Villages were usually constructed deep in high mountain valleys, where they were relatively secure from attack. Mountain fortresses were also often constructed as places of refuge during war. The minor states which made up the federations are usually considered to have covered about as much land as a modern-day myeon, or township.

Based on historical and archeological records, river and sea routes appear to have been the primary means of long-distance transportation and trade (Yi, 2001, p. 246). It is thus not surprising that Jinhan and Byeonhan, with their coastal and river locations, became particularly prominent in international trade during this time.


One of the most prominent leader of the Han (Korean: 한; 韓) Immigration was King Jun of Gojoseon from the northern Korea, having lost the throne to Wiman, fled to the state of Jin in southern Korea around 194 - 180 BC.[9] He and his followers established Mahan which was one of the Samhan ("Three Hans"), along with Byeonhan and Jinhan. Further Han(韓) migration followed the fall of Gojoseon and establishment of the Chinese commanderies in 108 BC.

The Samhan languages (Korean: 삼한어; 三韓語) were a branch of the ancient Koreanic languages,[10][11][12][13][14][15][16] referring to the non-Buyeo Koreanic languages,[10] once spoken in the southern Korean Peninsula, which were closely related to the Buyeo languages.[14]

The Samhan languages were spoken in the Mahan, Byeonhan and Jinhan.[11][12][13] The extent of Han languages is unclear. It is generally accepted as including Sillan, and may also have included the language(s) spoken in Baekje. A number of researchers have suggested that Baekje may have been bilingual, with the ruling class speaking a Puyŏ language and the commoners speaking a Han language.[17][18][19][20]

Linguistic evidence suggests that Japonic languages (see Peninsular Japonic) were spoken in large parts of the southern Korean Peninsula, but its speakers were eventually assimilated by Koreanic-speaking peoples and the languages replaced/supplanted.[21][22][23] Evidence also suggests that Peninsular Japonic and Koreanic languages co-existed in the southern Korean Peninsula for an extended period of time and influenced each other.[24][25][26] As has been suggested for the later Korean kingdom of Baekje,[20][17][18][19] it is possible that the Samhan states were bilingual prior to the complete replacement of Peninsular Japonic by Koreanic languages.
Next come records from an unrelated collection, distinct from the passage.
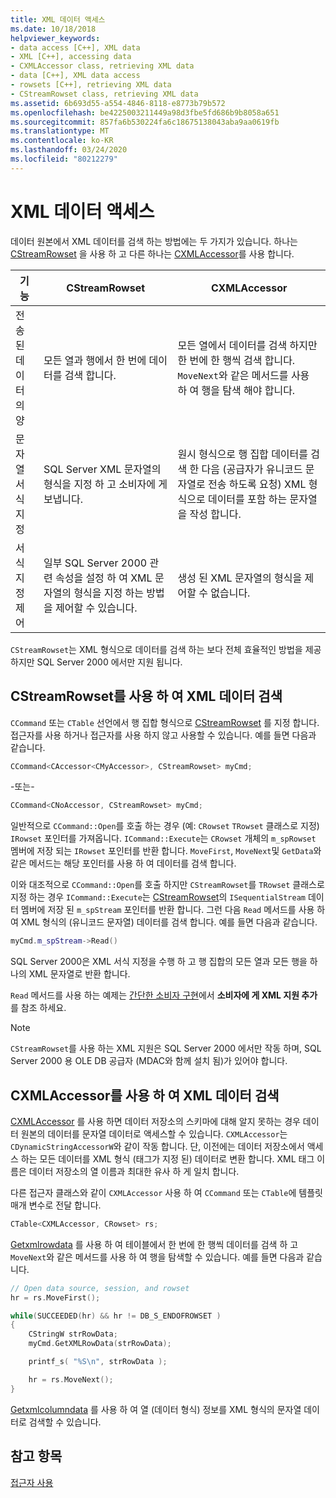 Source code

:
 ```yaml
---
title: XML 데이터 액세스
ms.date: 10/18/2018
helpviewer_keywords:
- data access [C++], XML data
- XML [C++], accessing data
- CXMLAccessor class, retrieving XML data
- data [C++], XML data access
- rowsets [C++], retrieving XML data
- CStreamRowset class, retrieving XML data
ms.assetid: 6b693d55-a554-4846-8118-e8773b79b572
ms.openlocfilehash: be4225003211449a98d3fbe5fd686b9b8058a651
ms.sourcegitcommit: 857fa6b530224fa6c18675138043aba9aa0619fb
ms.translationtype: MT
ms.contentlocale: ko-KR
ms.lasthandoff: 03/24/2020
ms.locfileid: "80212279"
---
```

# <a name="accessing-xml-data"></a>XML 데이터 액세스

데이터 원본에서 XML 데이터를 검색 하는 방법에는 두 가지가 있습니다. 하나는 [CStreamRowset](../../data/oledb/cstreamrowset-class.md) 을 사용 하 고 다른 하나는 [CXMLAccessor](../../data/oledb/cxmlaccessor-class.md)를 사용 합니다.

|기능|CStreamRowset|CXMLAccessor|
|-------------------|-------------------|------------------|
|전송 된 데이터의 양|모든 열과 행에서 한 번에 데이터를 검색 합니다.|모든 열에서 데이터를 검색 하지만 한 번에 한 행씩 검색 합니다. `MoveNext`와 같은 메서드를 사용 하 여 행을 탐색 해야 합니다.|
|문자열 서식 지정|SQL Server XML 문자열의 형식을 지정 하 고 소비자에 게 보냅니다.|원시 형식으로 행 집합 데이터를 검색 한 다음 (공급자가 유니코드 문자열로 전송 하도록 요청) XML 형식으로 데이터를 포함 하는 문자열을 작성 합니다.|
|서식 지정 제어|일부 SQL Server 2000 관련 속성을 설정 하 여 XML 문자열의 형식을 지정 하는 방법을 제어할 수 있습니다.|생성 된 XML 문자열의 형식을 제어할 수 없습니다.|

`CStreamRowset`는 XML 형식으로 데이터를 검색 하는 보다 전체 효율적인 방법을 제공 하지만 SQL Server 2000 에서만 지원 됩니다.

## <a name="retrieving-xml-data-using-cstreamrowset"></a>CStreamRowset를 사용 하 여 XML 데이터 검색

`CCommand` 또는 `CTable` 선언에서 행 집합 형식으로 [CStreamRowset](../../data/oledb/cstreamrowset-class.md) 를 지정 합니다. 접근자를 사용 하거나 접근자를 사용 하지 않고 사용할 수 있습니다. 예를 들면 다음과 같습니다.

```cpp
CCommand<CAccessor<CMyAccessor>, CStreamRowset> myCmd;
```

-또는-

```cpp
CCommand<CNoAccessor, CStreamRowset> myCmd;
```

일반적으로 `CCommand::Open`를 호출 하는 경우 (예: `CRowset` `TRowset` 클래스로 지정) `IRowset` 포인터를 가져옵니다. `ICommand::Execute`는 `CRowset` 개체의 `m_spRowset` 멤버에 저장 되는 `IRowset` 포인터를 반환 합니다. `MoveFirst`, `MoveNext`및 `GetData`와 같은 메서드는 해당 포인터를 사용 하 여 데이터를 검색 합니다.

이와 대조적으로 `CCommand::Open`를 호출 하지만 `CStreamRowset`를 `TRowset` 클래스로 지정 하는 경우 `ICommand::Execute`는 [CStreamRowset](../../data/oledb/cstreamrowset-class.md)의 `ISequentialStream` 데이터 멤버에 저장 된 `m_spStream` 포인터를 반환 합니다. 그런 다음 `Read` 메서드를 사용 하 여 XML 형식의 (유니코드 문자열) 데이터를 검색 합니다. 예를 들면 다음과 같습니다.

```cpp
myCmd.m_spStream->Read()
```

SQL Server 2000은 XML 서식 지정을 수행 하 고 행 집합의 모든 열과 모든 행을 하나의 XML 문자열로 반환 합니다.

`Read` 메서드를 사용 하는 예제는 [간단한 소비자 구현](../../data/oledb/implementing-a-simple-consumer.md)에서 **소비자에 게 XML 지원 추가** 를 참조 하세요.

> [!NOTE]
> `CStreamRowset`를 사용 하는 XML 지원은 SQL Server 2000 에서만 작동 하며, SQL Server 2000 용 OLE DB 공급자 (MDAC와 함께 설치 됨)가 있어야 합니다.

## <a name="retrieving-xml-data-using-cxmlaccessor"></a>CXMLAccessor를 사용 하 여 XML 데이터 검색

[CXMLAccessor](../../data/oledb/cxmlaccessor-class.md) 를 사용 하면 데이터 저장소의 스키마에 대해 알지 못하는 경우 데이터 원본의 데이터를 문자열 데이터로 액세스할 수 있습니다. `CXMLAccessor`는 `CDynamicStringAccessorW`와 같이 작동 합니다. 단, 이전에는 데이터 저장소에서 액세스 하는 모든 데이터를 XML 형식 (태그가 지정 된) 데이터로 변환 합니다. XML 태그 이름은 데이터 저장소의 열 이름과 최대한 유사 하 게 일치 합니다.

다른 접근자 클래스와 같이 `CXMLAccessor` 사용 하 여 `CCommand` 또는 `CTable`에 템플릿 매개 변수로 전달 합니다.

```cpp
CTable<CXMLAccessor, CRowset> rs;
```

[Getxmlrowdata](../../data/oledb/cxmlaccessor-getxmlrowdata.md) 를 사용 하 여 테이블에서 한 번에 한 행씩 데이터를 검색 하 고 `MoveNext`와 같은 메서드를 사용 하 여 행을 탐색할 수 있습니다. 예를 들면 다음과 같습니다.

```cpp
// Open data source, session, and rowset
hr = rs.MoveFirst();

while(SUCCEEDED(hr) && hr != DB_S_ENDOFROWSET )
{
    CStringW strRowData;
    myCmd.GetXMLRowData(strRowData);

    printf_s( "%S\n", strRowData );

    hr = rs.MoveNext();
}
```

[Getxmlcolumndata](../../data/oledb/cxmlaccessor-getxmlcolumndata.md) 를 사용 하 여 열 (데이터 형식) 정보를 XML 형식의 문자열 데이터로 검색할 수 있습니다.

## <a name="see-also"></a>참고 항목

[접근자 사용](../../data/oledb/using-accessors.md)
The Samhan saw the systematic introduction of iron into the southern Korean peninsula. This was taken up with particular intensity by the Byeonhan states of the Nakdong River valley, which manufactured and exported iron armor and weapons throughout Northeast Asia.

The introduction of iron technology also facilitated growth in agriculture, as iron tools made the clearing and cultivation of land much easier. It appears that at this time the modern-day Jeolla area emerged as a center of rice production (Kim, 1974).


Until the rise of Goguryeo, the external relations of Samhan were largely limited to the Chinese commanderies located in the former territory of Gojoseon. The longest standing of these, the Lelang commandery, appear to have maintained separate diplomatic relations with each individual state rather than with the heads of the confederacies as such.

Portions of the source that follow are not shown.